La fotografía aragonesa es reveladora. Dos formaciones que durante años se disputaron el espacio de la “nueva política” se ven obligadas ahora a sumar fuerzas no para ganar, sino para sobrevivir. El resultado —un triste diputado— habla por sí solo. Y la desaparición de Podemos confirma lo que muchos ciudadanos llevan tiempo percibiendo: el ciclo político del radicalismo de izquierda está agotado.

Del discurso de la “casta” al poder sin escrúpulos

Buena parte de este desgaste tiene nombre propio. El fenómeno que encarnó Pablo Iglesias, el llamado Coletas, se construyó sobre una narrativa tan simple como eficaz: el pueblo contra la casta. Sin embargo, el tiempo demostró que aquel discurso no era más que una coartada moral para ocupar espacios de poder.

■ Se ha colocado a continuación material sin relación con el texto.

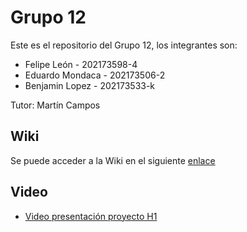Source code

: # Grupo 12 

Este es el repositorio del Grupo 12, los integrantes son:

* Felipe León - 202173598-4 
* Eduardo Mondaca - 202173506-2
* Benjamin Lopez - 202173533-k

Tutor: Martín Campos

## Wiki

Se puede acceder a la Wiki en el siguiente [enlace](https://gitlab.inf.utfsm.cl/felipe.leon/grupo-21/-/wikis/Inicio)

## Video 

* [Video presentación proyecto H1](https://usmcl-my.sharepoint.com/:f:/g/personal/benjamin_lopezf_usm_cl/EiN4gLBUsmJFjlO0jJbkbA0BeMZtTO1ptfJCJWPRcUKODw?e=eANItI)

Lejos de combatir los vicios que denunciaba, Iglesias no tardó en aproximarse —y en muchos aspectos superar— aquello de lo que renegaba. Privilegios, sillones, hipotecas simbólicas y un uso instrumental de las instituciones acabaron por vaciar de credibilidad a un movimiento que prometía ser distinto. El problema no fue solo la incoherencia personal, sino la sensación colectiva de haber sido engañados.

IU, Sumar y el agotamiento de un relato

Que Izquierda Unida y Sumar tengan que concurrir juntas para mantener una presencia mínima en Aragón no es una estrategia inteligente: es una retirada ordenada. Ya no movilizan ilusión, sino nostalgia; ya no proponen futuro, sino consignas recicladas.

Mientras tanto, Podemos paga el precio más alto: la irrelevancia. Su desaparición no es fruto de una conspiración mediática, sino de la desconexión total con una ciudadanía cansada de lecciones morales, de discursos victimistas y de una política basada más en el enfrentamiento que en las soluciones.

Una España menos radical y más pragmática

España no se ha vuelto de derechas por defecto, pero sí más exigente y menos tolerante con los extremos. El votante medio empieza a reclamar gestión, estabilidad y sentido común. Quiere menos pancarta y más resultados. Menos ingeniería social y más atención a los problemas reales: empleo, vivienda, servicios públicos y cohesión territorial.

Aragón no es una excepción, es un aviso. La izquierda radical ha perdido su aura de novedad y su superioridad moral. Y cuando eso ocurre, lo único que queda al descubierto es la fragilidad de un proyecto construido más sobre el ruido que sobre la realidad.

España, sencillamente, está cansada. Y empieza a decirlo en las urnas.